:: WHAT YOU NEED TO DO ::
The records below must be output exactly, with no images carried over.

──────────────────────────────

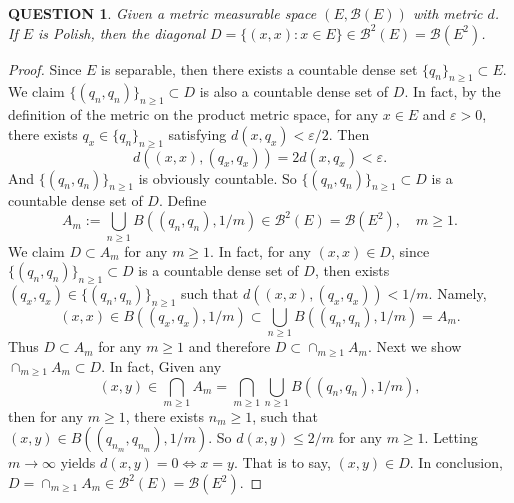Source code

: \documentclass[12pt]{article}
\renewcommand{\b}{\mathscr{B}}
\renewcommand{\(}{\left(}%
\renewcommand{\)}{\right)}%
\renewcommand{\[}{\left[}%
\renewcommand{\]}{\right]}%
\newtheorem{question}{QUESTION}[section]}
\newtheorem{proof}{Proof.}}
\begin{document}
   \begin{question}
   	Given a metric measurable space $(E,\b(E))$ with metric $d$. If $E$ is Polish, then the diagonal $D=\{(x,x):x\in E\}\in \b^2(E)=\b(E^2)$.
   \end{question}
   \begin{proof}
   	Since $E$ is separable, then there exists a countable dense set $\{q_n\}_{n\geq 1}\subset E$. We claim $\{(q_n,q_n)\}_{n\geq 1}\subset D$ is also a countable dense set of $D$. In fact, by the definition of the metric on the product metric space, for any $x\in E$ and $\varepsilon>0$, there exists $q_x\in \{q_n\}_{n\geq 1}$ satisfying $d(x,q_x)<\varepsilon/2$. Then
   	\begin{equation*}
   		d((x,x),(q_x,q_x))=2d(x,q_x)<\varepsilon.
   	\end{equation*}
   	And $\{(q_n,q_n)\}_{n\geq 1}$ is obviously countable. So $\{(q_n,q_n)\}_{n\geq 1}\subset D$ is a countable dense set of $D$. Define
   	\begin{equation*}
   		A_m:=\bigcup_{n\geq 1}B((q_n,q_n),1/m)\in \b^2(E)=\b(E^2),\quad m\geq 1.
   	\end{equation*}
   	We claim $D\subset A_m$ for any $m\geq 1$. In fact, for any $(x,x)\in D$, since $\{(q_n,q_n)\}_{n\geq 1}\subset D$ is a countable dense set of $D$, then exists $(q_x,q_x)\in \{(q_n,q_n)\}_{n\geq 1}$ such that $d((x,x),(q_x,q_x))<1/m$. Namely, 
   	\begin{equation*}
   		(x,x)\in B((q_x,q_x),1/m)\subset \bigcup_{n\geq 1}B((q_n,q_n),1/m)=A_m.
   	\end{equation*}
   	Thus $D\subset A_m$ for any $m\geq 1$ and therefore $D\subset \cap_{m\geq 1}A_m$. Next we show $\cap_{m\geq 1}A_m\subset D$. In fact, Given any 
   	\begin{equation*}
   		(x,y)\in \bigcap_{m\geq 1}A_m=\bigcap_{m\geq 1}\bigcup_{n\geq 1}B((q_n,q_n),1/m),
   	\end{equation*}
   	then for any $m\geq 1$, there exists $n_m\geq 1$, such that $(x,y)\in B((q_{n_m},q_{n_m}),1/m)$. So $d(x,y)\leq 2/m$ for any $m\geq 1$. Letting $m\to\infty$ yields $d(x,y)=0\Leftrightarrow x=y$. That is to say, $(x,y)\in D$. In conclusion, $D=\cap_{m\geq 1}A_m\in \b^2(E)=\b(E^2)$.
   \end{proof}
  
\end{document}
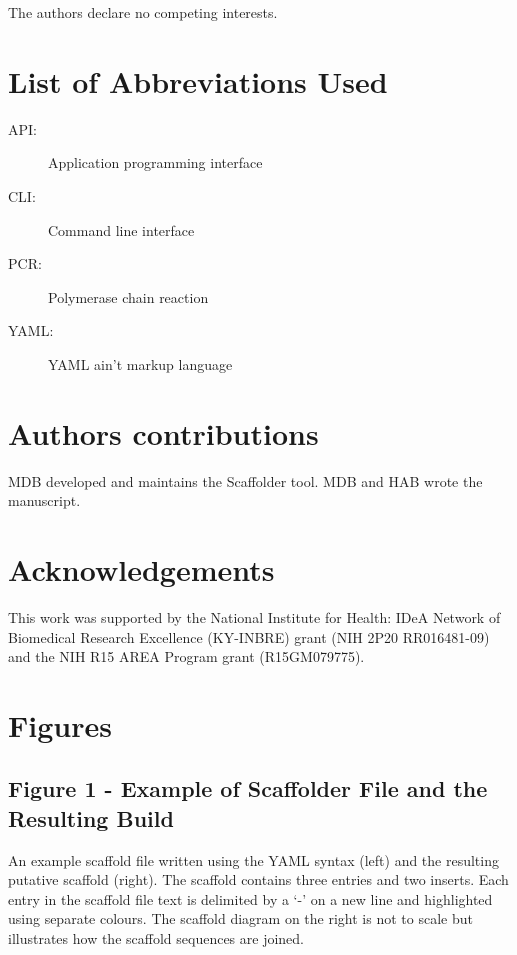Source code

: \documentclass[10pt]{bmc_article}
\newenvironment{bmcformat}{\begin{raggedright}\baselineskip20pt\sloppy\setboolean{publ}{false}}{\end{raggedright}\baselineskip20pt\sloppy}
\begin{document}
\begin{bmcformat}
The authors declare no competing interests.

\section*{List of Abbreviations Used} %

  \begin{description}
    \item[API:] Application programming interface
    \item[CLI:] Command line interface
    \item[PCR:] Polymerase chain reaction
    \item[YAML:] YAML ain't markup language\cite{yaml}
  \end{description}

\section*{Authors contributions} %

MDB developed and maintains the Scaffolder tool. MDB and HAB wrote the
manuscript.

\section*{Acknowledgements} %

This work was supported by the National Institute for Health: IDeA Network of
Biomedical Research Excellence (KY-INBRE) grant (NIH 2P20 RR016481-09) and the
NIH R15 AREA Program grant (R15GM079775).

\clearpage

{
   }     %


\clearpage

\section*{Figures} %

\subsection*{Figure 1 - Example of Scaffolder File and the Resulting Build}

An example scaffold file written using the YAML syntax \cite{yaml} (left) and
the resulting putative scaffold (right). The scaffold contains three entries
and two inserts. Each entry in the scaffold file text is delimited by a `-' on
a new line and highlighted using separate colours. The scaffold diagram on the
right is not to scale but illustrates how the scaffold sequences are joined.
\pb

\end{bmcformat}
\end{document}
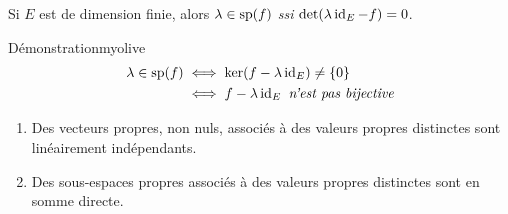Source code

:     \begin{prop}{}{}
        Si $E$ est de dimension finie, alors $\lambda \in \sp(f)$ \textit{ssi} $\det(\lambda \id_E - f) = 0$.
    \end{prop}

    \begin{demo}{Démonstration}{myolive}
        \begin{align*}
            \lambda \in \sp(f) 
            &\iff \ker(f - \lambda \id_E) \neq \{0\} \\
            &\iff f - \lambda \id_E \textit{ n’est pas bijective}
        \end{align*}
    \end{demo}

    \begin{prop}{}{}
        \begin{enumerate}
            \item Des vecteurs propres, non nuls, associés à des valeurs propres distinctes sont linéairement indépendants. 
            \item Des sous-espaces propres associés à des valeurs propres distinctes sont en somme directe.
        \end{enumerate}
    \end{prop}

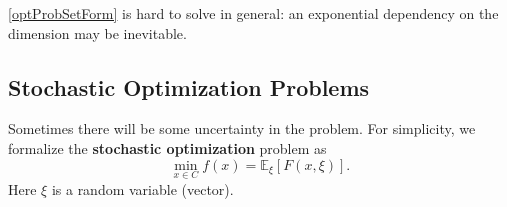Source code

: \documentclass[openany]{book}
\newtheorem{theorem}{Theorem}[chapter]
\theoremstyle{definition}
\theoremstyle{remark}
\begin{document}
\eqref{optProbSetForm} is hard to solve in general: an exponential dependency on the dimension may be inevitable.
\begin{comment}
For instance, consider the following problem:
\begin{equation}\label{unitBoxMin}
    \min_{x\in[0,1]^n}f(x),
\end{equation}
where $f$ is $\lambda$-Lipschitz continuous over $[0,1]^n$. We want to find an $\epsilon$-additive approximate solution.

One can use the uniform grid method: Divide each dimension into $\lceil\frac{\lambda\sqrt{n}}{2\epsilon}\rceil$ uniform intervals, and consider all grid points. We can get an $\epsilon$-approximate solution with a query complexity of $(\lceil\frac{\lambda\sqrt{n}}{2\epsilon}\rceil+1)^n$. What's more, such a query complexity is necessary.

\begin{theorem}
    The query complexity of problem \eqref{unitBoxMin} with a zeroth order oracle is at least $(\lceil \frac{\lambda}{2\epsilon}\rceil-1)^n$.
\end{theorem}
\begin{proof}
    Divide each dimension into $\lceil \frac{\lambda}{2\epsilon}\rceil-1$ uniform intervals. For each query $x$, return $f(x)=0$. Then the algorithm will conclude the minimum is $0$. However, if the query complexity is less than $(\lceil \frac{\lambda}{2\epsilon}\rceil-1)^n$, then there will be one cube $\prod_{i=1}^n[a_i,b_i]$ whose vertices are grid points and no interior point of this cube is queried. We can then set $f(x)=\min_{1\le i\le n}\min\{\lambda(x_i-a_i),\lambda(b_i-x_i)\}$ on $\prod_{i=1}^n[a_i,b_i]$ and $0$ everywhere else. One can check that $f$ is $\lambda$-Lipschitz continuous over $[0,1]^n$ but the optimum value is $(\frac{\lambda}{2})/(\lceil \frac{\lambda}{2\epsilon}\rceil-1)>\epsilon$.
\end{proof}

In economics, and specifically monotone comparative statics, the following parameterized optimization problem is often considered:
\begin{equation}
    \min_{x\in C_t}f(x).
\end{equation}
Here $t\in T$ is a parameter. Monotone comparative statics are interested especially in cases when the optimal solution is a monotone function of $t$.
\end{comment}

\subsection{Stochastic Optimization Problems}
Sometimes there will be some uncertainty in the problem. For simplicity, we formalize the \textbf{stochastic optimization} problem as
\begin{equation}\label{stochOptProb}
    \min_{x\in C}f(x)=\mathbb{E}_{\xi}[F(x,\xi)].
\end{equation}
Here $\xi$ is a random variable (vector).
\end{document}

──────────────────────────────

:: EXERCISE ANSWER ::
Source code

: \documentclass[12pt]{article}
\renewcommand{\b}{\mathscr{B}}
\renewcommand{\(}{\left(}%
\renewcommand{\)}{\right)}%
\renewcommand{\[}{\left[}%
\renewcommand{\]}{\right]}%
\newtheorem{question}{QUESTION}[section]}
\newtheorem{proof}{Proof.}}
\begin{document}
   \begin{question}
   	Given a metric measurable space $(E,\b(E))$ with metric $d$. If $E$ is Polish, then the diagonal $D=\{(x,x):x\in E\}\in \b^2(E)=\b(E^2)$.
   \end{question}
   \begin{proof}
   	Since $E$ is separable, then there exists a countable dense set $\{q_n\}_{n\geq 1}\subset E$. We claim $\{(q_n,q_n)\}_{n\geq 1}\subset D$ is also a countable dense set of $D$. In fact, by the definition of the metric on the product metric space, for any $x\in E$ and $\varepsilon>0$, there exists $q_x\in \{q_n\}_{n\geq 1}$ satisfying $d(x,q_x)<\varepsilon/2$. Then
   	\begin{equation*}
   		d((x,x),(q_x,q_x))=2d(x,q_x)<\varepsilon.
   	\end{equation*}
   	And $\{(q_n,q_n)\}_{n\geq 1}$ is obviously countable. So $\{(q_n,q_n)\}_{n\geq 1}\subset D$ is a countable dense set of $D$. Define
   	\begin{equation*}
   		A_m:=\bigcup_{n\geq 1}B((q_n,q_n),1/m)\in \b^2(E)=\b(E^2),\quad m\geq 1.
   	\end{equation*}
   	We claim $D\subset A_m$ for any $m\geq 1$. In fact, for any $(x,x)\in D$, since $\{(q_n,q_n)\}_{n\geq 1}\subset D$ is a countable dense set of $D$, then exists $(q_x,q_x)\in \{(q_n,q_n)\}_{n\geq 1}$ such that $d((x,x),(q_x,q_x))<1/m$. Namely, 
   	\begin{equation*}
   		(x,x)\in B((q_x,q_x),1/m)\subset \bigcup_{n\geq 1}B((q_n,q_n),1/m)=A_m.
   	\end{equation*}
   	Thus $D\subset A_m$ for any $m\geq 1$ and therefore $D\subset \cap_{m\geq 1}A_m$. Next we show $\cap_{m\geq 1}A_m\subset D$. In fact, Given any 
   	\begin{equation*}
   		(x,y)\in \bigcap_{m\geq 1}A_m=\bigcap_{m\geq 1}\bigcup_{n\geq 1}B((q_n,q_n),1/m),
   	\end{equation*}
   	then for any $m\geq 1$, there exists $n_m\geq 1$, such that $(x,y)\in B((q_{n_m},q_{n_m}),1/m)$. So $d(x,y)\leq 2/m$ for any $m\geq 1$. Letting $m\to\infty$ yields $d(x,y)=0\Leftrightarrow x=y$. That is to say, $(x,y)\in D$. In conclusion, $D=\cap_{m\geq 1}A_m\in \b^2(E)=\b(E^2)$.
   \end{proof}
  
\end{document}
Source code

: \documentclass[10pt]{bmc_article}
\newenvironment{bmcformat}{\begin{raggedright}\baselineskip20pt\sloppy\setboolean{publ}{false}}{\end{raggedright}\baselineskip20pt\sloppy}
\begin{document}
\begin{bmcformat}
The authors declare no competing interests.

\section*{List of Abbreviations Used} %

  \begin{description}
    \item[API:] Application programming interface
    \item[CLI:] Command line interface
    \item[PCR:] Polymerase chain reaction
    \item[YAML:] YAML ain't markup language\cite{yaml}
  \end{description}

\section*{Authors contributions} %

MDB developed and maintains the Scaffolder tool. MDB and HAB wrote the
manuscript.

\section*{Acknowledgements} %

This work was supported by the National Institute for Health: IDeA Network of
Biomedical Research Excellence (KY-INBRE) grant (NIH 2P20 RR016481-09) and the
NIH R15 AREA Program grant (R15GM079775).

\clearpage

{
   }     %


\clearpage

\section*{Figures} %

\subsection*{Figure 1 - Example of Scaffolder File and the Resulting Build}

An example scaffold file written using the YAML syntax \cite{yaml} (left) and
the resulting putative scaffold (right). The scaffold contains three entries
and two inserts. Each entry in the scaffold file text is delimited by a `-' on
a new line and highlighted using separate colours. The scaffold diagram on the
right is not to scale but illustrates how the scaffold sequences are joined.
\pb

\end{bmcformat}
\end{document}
Source code

:     \begin{prop}{}{}
        Si $E$ est de dimension finie, alors $\lambda \in \sp(f)$ \textit{ssi} $\det(\lambda \id_E - f) = 0$.
    \end{prop}

    \begin{demo}{Démonstration}{myolive}
        \begin{align*}
            \lambda \in \sp(f) 
            &\iff \ker(f - \lambda \id_E) \neq \{0\} \\
            &\iff f - \lambda \id_E \textit{ n’est pas bijective}
        \end{align*}
    \end{demo}

    \begin{prop}{}{}
        \begin{enumerate}
            \item Des vecteurs propres, non nuls, associés à des valeurs propres distinctes sont linéairement indépendants. 
            \item Des sous-espaces propres associés à des valeurs propres distinctes sont en somme directe.
        \end{enumerate}
    \end{prop}

Source code

: \documentclass[openany]{book}
\newtheorem{theorem}{Theorem}[chapter]
\theoremstyle{definition}
\theoremstyle{remark}
\begin{document}
\eqref{optProbSetForm} is hard to solve in general: an exponential dependency on the dimension may be inevitable.
\begin{comment}
For instance, consider the following problem:
\begin{equation}\label{unitBoxMin}
    \min_{x\in[0,1]^n}f(x),
\end{equation}
where $f$ is $\lambda$-Lipschitz continuous over $[0,1]^n$. We want to find an $\epsilon$-additive approximate solution.

One can use the uniform grid method: Divide each dimension into $\lceil\frac{\lambda\sqrt{n}}{2\epsilon}\rceil$ uniform intervals, and consider all grid points. We can get an $\epsilon$-approximate solution with a query complexity of $(\lceil\frac{\lambda\sqrt{n}}{2\epsilon}\rceil+1)^n$. What's more, such a query complexity is necessary.

\begin{theorem}
    The query complexity of problem \eqref{unitBoxMin} with a zeroth order oracle is at least $(\lceil \frac{\lambda}{2\epsilon}\rceil-1)^n$.
\end{theorem}
\begin{proof}
    Divide each dimension into $\lceil \frac{\lambda}{2\epsilon}\rceil-1$ uniform intervals. For each query $x$, return $f(x)=0$. Then the algorithm will conclude the minimum is $0$. However, if the query complexity is less than $(\lceil \frac{\lambda}{2\epsilon}\rceil-1)^n$, then there will be one cube $\prod_{i=1}^n[a_i,b_i]$ whose vertices are grid points and no interior point of this cube is queried. We can then set $f(x)=\min_{1\le i\le n}\min\{\lambda(x_i-a_i),\lambda(b_i-x_i)\}$ on $\prod_{i=1}^n[a_i,b_i]$ and $0$ everywhere else. One can check that $f$ is $\lambda$-Lipschitz continuous over $[0,1]^n$ but the optimum value is $(\frac{\lambda}{2})/(\lceil \frac{\lambda}{2\epsilon}\rceil-1)>\epsilon$.
\end{proof}

In economics, and specifically monotone comparative statics, the following parameterized optimization problem is often considered:
\begin{equation}
    \min_{x\in C_t}f(x).
\end{equation}
Here $t\in T$ is a parameter. Monotone comparative statics are interested especially in cases when the optimal solution is a monotone function of $t$.
\end{comment}

\subsection{Stochastic Optimization Problems}
Sometimes there will be some uncertainty in the problem. For simplicity, we formalize the \textbf{stochastic optimization} problem as
\begin{equation}\label{stochOptProb}
    \min_{x\in C}f(x)=\mathbb{E}_{\xi}[F(x,\xi)].
\end{equation}
Here $\xi$ is a random variable (vector).
\end{document}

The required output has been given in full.